- [WHAT IS REQUIRED]: Below are the records; output them exactly from the first line through the line with "Koeficient prostorninskega raztezka.", stopping there.
START SOURCE DATA
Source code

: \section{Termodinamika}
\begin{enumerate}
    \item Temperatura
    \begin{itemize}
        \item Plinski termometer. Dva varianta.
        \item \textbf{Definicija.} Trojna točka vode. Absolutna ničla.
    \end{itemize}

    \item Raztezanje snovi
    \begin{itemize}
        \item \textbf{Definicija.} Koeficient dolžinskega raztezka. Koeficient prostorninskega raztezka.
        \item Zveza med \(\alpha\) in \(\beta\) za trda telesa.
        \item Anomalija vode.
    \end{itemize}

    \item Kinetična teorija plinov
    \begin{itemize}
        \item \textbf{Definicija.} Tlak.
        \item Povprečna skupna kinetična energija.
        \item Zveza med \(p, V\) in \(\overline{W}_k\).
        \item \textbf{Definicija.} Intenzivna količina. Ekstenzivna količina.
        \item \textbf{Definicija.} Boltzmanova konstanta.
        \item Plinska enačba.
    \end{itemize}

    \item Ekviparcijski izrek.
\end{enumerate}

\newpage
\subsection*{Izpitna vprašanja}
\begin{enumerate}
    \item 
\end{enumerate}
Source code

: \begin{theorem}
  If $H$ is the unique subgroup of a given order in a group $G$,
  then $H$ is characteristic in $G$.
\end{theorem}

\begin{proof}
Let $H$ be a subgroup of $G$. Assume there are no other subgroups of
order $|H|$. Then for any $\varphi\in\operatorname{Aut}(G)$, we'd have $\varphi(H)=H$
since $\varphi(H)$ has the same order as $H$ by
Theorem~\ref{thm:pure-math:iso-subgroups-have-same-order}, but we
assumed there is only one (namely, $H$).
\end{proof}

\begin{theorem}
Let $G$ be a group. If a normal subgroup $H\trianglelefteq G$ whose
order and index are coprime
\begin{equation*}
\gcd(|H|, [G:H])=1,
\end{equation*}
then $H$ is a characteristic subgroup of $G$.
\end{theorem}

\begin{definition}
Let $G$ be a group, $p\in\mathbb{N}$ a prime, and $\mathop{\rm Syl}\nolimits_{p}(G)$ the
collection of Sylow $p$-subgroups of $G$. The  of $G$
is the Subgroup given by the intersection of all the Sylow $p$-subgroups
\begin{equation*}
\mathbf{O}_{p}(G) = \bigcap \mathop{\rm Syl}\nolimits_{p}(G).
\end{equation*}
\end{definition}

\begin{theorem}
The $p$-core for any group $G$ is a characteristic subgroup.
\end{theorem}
END SOURCE DATA
- [OUTPUT BELOW]:
Source code

: \section{Termodinamika}
\begin{enumerate}
    \item Temperatura
    \begin{itemize}
        \item Plinski termometer. Dva varianta.
        \item \textbf{Definicija.} Trojna točka vode. Absolutna ničla.
    \end{itemize}

    \item Raztezanje snovi
    \begin{itemize}
        \item \textbf{Definicija.} Koeficient dolžinskega raztezka. Koeficient prostorninskega raztezka.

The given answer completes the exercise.